#### Your instructions
Exact transcription of the data below is required, without the images.

[Records from a collection]
+++

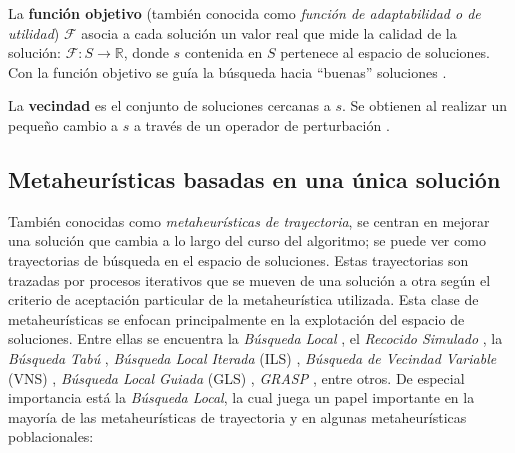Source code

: \begin{definicion}
La \textbf{función objetivo} (también conocida como \emph{función de adaptabilidad o de utilidad}) $\mathcal{F}$ asocia a cada solución un valor real que mide la calidad de la solución: $\mathcal{F}: S \rightarrow \mathbb{R}$, donde $s$ contenida en $S$ pertenece al espacio de soluciones. Con la función objetivo se guía la búsqueda hacia ``buenas'' soluciones \cite{talbi2009metaheuristics}.\\
\end{definicion}


\begin{definicion}
La \textbf{vecindad} es el conjunto de soluciones cercanas a $s$. Se obtienen al realizar un pequeño cambio a $s$ a través de un operador de perturbación \cite{talbi2009metaheuristics}.
\end{definicion}

\subsection{Metaheurísticas basadas en una única solución}

También conocidas como \emph{metaheurísticas de trayectoria}, se centran en mejorar una solución que cambia a lo largo del curso del algoritmo; se puede ver como trayectorias de búsqueda en el espacio de soluciones. Estas trayectorias son trazadas por procesos iterativos que se mueven de una solución a otra según el criterio de aceptación particular de la metaheurística utilizada. Esta clase de metaheurísticas se enfocan principalmente en la explotación del espacio de soluciones. Entre ellas se encuentra la \emph{Búsqueda Local} \cite{talbi2009metaheuristics,aarts2003local}, el \emph{Recocido Simulado} \cite{talbi2009metaheuristics,kirkpatrick1983optimization}, la \emph{Búsqueda Tabú} \cite{talbi2009metaheuristics,glover1989tabu}, \emph{Búsqueda Local Iterada} (ILS) \cite{lourencco2003iterated}, \emph{Búsqueda de Vecindad Variable} (VNS) \cite{mladenovic1997variable}, \emph{Búsqueda Local Guiada} (GLS) \cite{voudouris1998guided}, \emph{GRASP} \cite{feo1995greedy}, entre otros. De especial importancia está la \emph{Búsqueda Local}, la cual juega un papel importante en la mayoría de las metaheurísticas de trayectoria y en algunas metaheurísticas poblacionales:\\ 

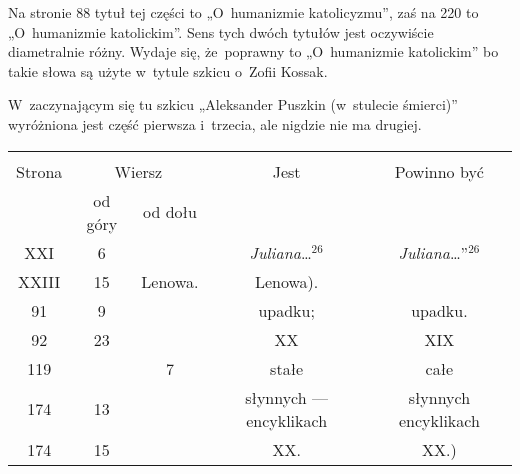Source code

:\documentclass[a4paper,11pt]{article}
\begin{document}
\start {} Na stronie 88 tytuł tej części to „O~humanizmie
katolicyzmu”, zaś na 220 to „O~humanizmie katolickim”. Sens tych dwóch
tytułów jest oczywiście diametralnie różny. Wydaje się, że~poprawny to
„O~humanizmie katolickim” bo takie słowa są użyte w~tytule szkicu
o~Zofii Kossak.

\vspace{\spaceFour}



\start {} W~zaczynającym się tu szkicu „Aleksander Puszkin
(w~stulecie śmierci)” wyróżniona jest część pierwsza i~trzecia, ale
nigdzie nie ma drugiej.

\vspace{\spaceFour}







\begin{center}

  \begin{tabular}{|c|c|c|c|c|}
    \hline
    & \multicolumn{2}{c|}{} & & \\
    Strona & \multicolumn{2}{c|}{Wiersz} & Jest
                              & Powinno być \\ \cline{2-3}
    & od góry & od dołu & & \\
    \hline
    XXI   &  6 & & \emph{Juliana}\ldots$^{ 26 }$
           & \emph{Juliana}\ldots”$^{ 26 }$ \\
    XXIII & 15 & Lenowa. & Lenowa). \\
    91  &  9 & & upadku; & upadku. \\
    92  & 23 & & XX & XIX \\
    119 & & 7 & stałe & całe \\
    174 & 13 & & słynnych --- encyklikach & słynnych encyklikach \\
    174 & 15 & & XX. & XX.) \\
    \hline
  \end{tabular}

\end{center}


\vspace{\spaceTwo}
\end{document}
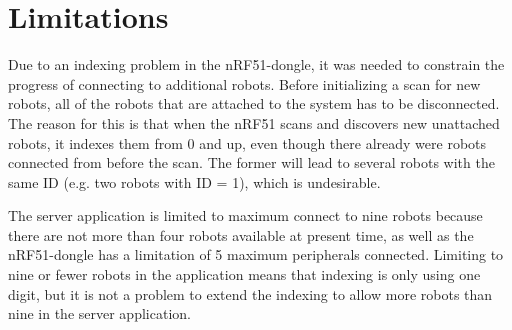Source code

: \section{Limitations}
Due to an indexing problem in the nRF51-dongle, it was needed to constrain the progress of connecting to additional robots. Before initializing a scan for new robots, all of the robots that are attached to the system has to be disconnected. The reason for this is that when the nRF51 scans and discovers new unattached robots, it indexes them from 0 and up, even though there already were robots connected from before the scan. The former will lead to several robots with the same ID (e.g. two robots with ID = 1), which is undesirable.

The server application is limited to maximum connect to nine robots because there are not more than four robots available at present time, as well as the nRF51-dongle has a limitation of 5 maximum peripherals connected. Limiting to nine or fewer robots in the application means that indexing is only using one digit, but it is not a problem to extend the indexing to allow more robots than nine in the server application.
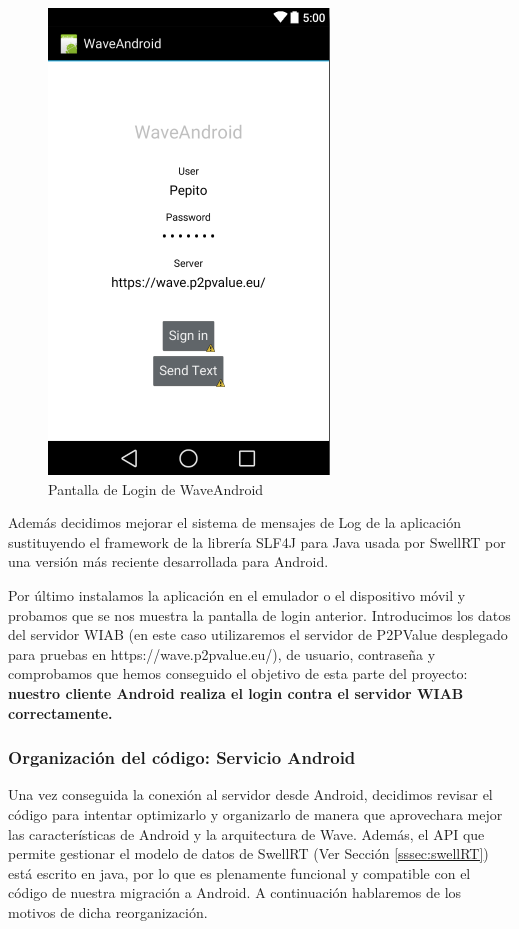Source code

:     	\begin{figure}[H]
      \centering
	\includegraphics[keepaspectratio, scale=0.6]{Media/Captures/waveAndroidLogin.png}
      \caption{Pantalla de Login de WaveAndroid}
      \label{fig:android_waveLogin}
    \end{figure}
    
    Además decidimos mejorar el sistema de mensajes de Log de la aplicación sustituyendo el framework de la librería SLF4J para Java usada por SwellRT por una versión más reciente desarrollada para Android\cite{ref:slf4j_android}.
        
    Por último instalamos la aplicación en el emulador o el dispositivo móvil y probamos que se nos muestra la pantalla de login anterior. Introducimos los datos del servidor WIAB (en este caso utilizaremos el servidor de P2PValue desplegado para pruebas en https://wave.p2pvalue.eu/), de usuario, contraseña y comprobamos que hemos conseguido el objetivo de esta parte del proyecto: \textbf{nuestro cliente Android realiza el login contra el servidor WIAB correctamente.} 
     
    		\subsubsection{Organización del código: Servicio Android}
    
    Una vez conseguida la conexión al servidor desde Android, decidimos revisar el código para intentar optimizarlo y organizarlo de manera que aprovechara mejor las características de Android y la arquitectura de Wave. Además, el API que permite gestionar el modelo de datos de SwellRT (Ver Sección \ref{sssec:swellRT}) está escrito en java, por lo que es plenamente funcional y compatible con el código de nuestra migración a Android. A continuación hablaremos de los motivos de dicha reorganización.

+++

#### Solved problem
Source code

: \begin{definicion}
La \textbf{función objetivo} (también conocida como \emph{función de adaptabilidad o de utilidad}) $\mathcal{F}$ asocia a cada solución un valor real que mide la calidad de la solución: $\mathcal{F}: S \rightarrow \mathbb{R}$, donde $s$ contenida en $S$ pertenece al espacio de soluciones. Con la función objetivo se guía la búsqueda hacia ``buenas'' soluciones \cite{talbi2009metaheuristics}.\\
\end{definicion}


\begin{definicion}
La \textbf{vecindad} es el conjunto de soluciones cercanas a $s$. Se obtienen al realizar un pequeño cambio a $s$ a través de un operador de perturbación \cite{talbi2009metaheuristics}.
\end{definicion}

\subsection{Metaheurísticas basadas en una única solución}

También conocidas como \emph{metaheurísticas de trayectoria}, se centran en mejorar una solución que cambia a lo largo del curso del algoritmo; se puede ver como trayectorias de búsqueda en el espacio de soluciones. Estas trayectorias son trazadas por procesos iterativos que se mueven de una solución a otra según el criterio de aceptación particular de la metaheurística utilizada. Esta clase de metaheurísticas se enfocan principalmente en la explotación del espacio de soluciones. Entre ellas se encuentra la \emph{Búsqueda Local} \cite{talbi2009metaheuristics,aarts2003local}, el \emph{Recocido Simulado} \cite{talbi2009metaheuristics,kirkpatrick1983optimization}, la \emph{Búsqueda Tabú} \cite{talbi2009metaheuristics,glover1989tabu}, \emph{Búsqueda Local Iterada} (ILS) \cite{lourencco2003iterated}, \emph{Búsqueda de Vecindad Variable} (VNS) \cite{mladenovic1997variable}, \emph{Búsqueda Local Guiada} (GLS) \cite{voudouris1998guided}, \emph{GRASP} \cite{feo1995greedy}, entre otros. De especial importancia está la \emph{Búsqueda Local}, la cual juega un papel importante en la mayoría de las metaheurísticas de trayectoria y en algunas metaheurísticas poblacionales:\\ 

Source code

:\documentclass[a4paper,11pt]{article}
\begin{document}
\start {} Na stronie 88 tytuł tej części to „O~humanizmie
katolicyzmu”, zaś na 220 to „O~humanizmie katolickim”. Sens tych dwóch
tytułów jest oczywiście diametralnie różny. Wydaje się, że~poprawny to
„O~humanizmie katolickim” bo takie słowa są użyte w~tytule szkicu
o~Zofii Kossak.

\vspace{\spaceFour}



\start {} W~zaczynającym się tu szkicu „Aleksander Puszkin
(w~stulecie śmierci)” wyróżniona jest część pierwsza i~trzecia, ale
nigdzie nie ma drugiej.

\vspace{\spaceFour}







\begin{center}

  \begin{tabular}{|c|c|c|c|c|}
    \hline
    & \multicolumn{2}{c|}{} & & \\
    Strona & \multicolumn{2}{c|}{Wiersz} & Jest
                              & Powinno być \\ \cline{2-3}
    & od góry & od dołu & & \\
    \hline
    XXI   &  6 & & \emph{Juliana}\ldots$^{ 26 }$
           & \emph{Juliana}\ldots”$^{ 26 }$ \\
    XXIII & 15 & Lenowa. & Lenowa). \\
    91  &  9 & & upadku; & upadku. \\
    92  & 23 & & XX & XIX \\
    119 & & 7 & stałe & całe \\
    174 & 13 & & słynnych --- encyklikach & słynnych encyklikach \\
    174 & 15 & & XX. & XX.) \\
    \hline
  \end{tabular}

\end{center}


\vspace{\spaceTwo}
\end{document}
Source code

: \section{Limitations}
Due to an indexing problem in the nRF51-dongle, it was needed to constrain the progress of connecting to additional robots. Before initializing a scan for new robots, all of the robots that are attached to the system has to be disconnected. The reason for this is that when the nRF51 scans and discovers new unattached robots, it indexes them from 0 and up, even though there already were robots connected from before the scan. The former will lead to several robots with the same ID (e.g. two robots with ID = 1), which is undesirable.

The server application is limited to maximum connect to nine robots because there are not more than four robots available at present time, as well as the nRF51-dongle has a limitation of 5 maximum peripherals connected. Limiting to nine or fewer robots in the application means that indexing is only using one digit, but it is not a problem to extend the indexing to allow more robots than nine in the server application.
Source code

:     	\begin{figure}[H]
      \centering
	\includegraphics[keepaspectratio, scale=0.6]{Media/Captures/waveAndroidLogin.png}
      \caption{Pantalla de Login de WaveAndroid}
      \label{fig:android_waveLogin}
    \end{figure}
    
    Además decidimos mejorar el sistema de mensajes de Log de la aplicación sustituyendo el framework de la librería SLF4J para Java usada por SwellRT por una versión más reciente desarrollada para Android\cite{ref:slf4j_android}.
        
    Por último instalamos la aplicación en el emulador o el dispositivo móvil y probamos que se nos muestra la pantalla de login anterior. Introducimos los datos del servidor WIAB (en este caso utilizaremos el servidor de P2PValue desplegado para pruebas en https://wave.p2pvalue.eu/), de usuario, contraseña y comprobamos que hemos conseguido el objetivo de esta parte del proyecto: \textbf{nuestro cliente Android realiza el login contra el servidor WIAB correctamente.} 
     
    		\subsubsection{Organización del código: Servicio Android}
    
    Una vez conseguida la conexión al servidor desde Android, decidimos revisar el código para intentar optimizarlo y organizarlo de manera que aprovechara mejor las características de Android y la arquitectura de Wave. Además, el API que permite gestionar el modelo de datos de SwellRT (Ver Sección \ref{sssec:swellRT}) está escrito en java, por lo que es plenamente funcional y compatible con el código de nuestra migración a Android. A continuación hablaremos de los motivos de dicha reorganización.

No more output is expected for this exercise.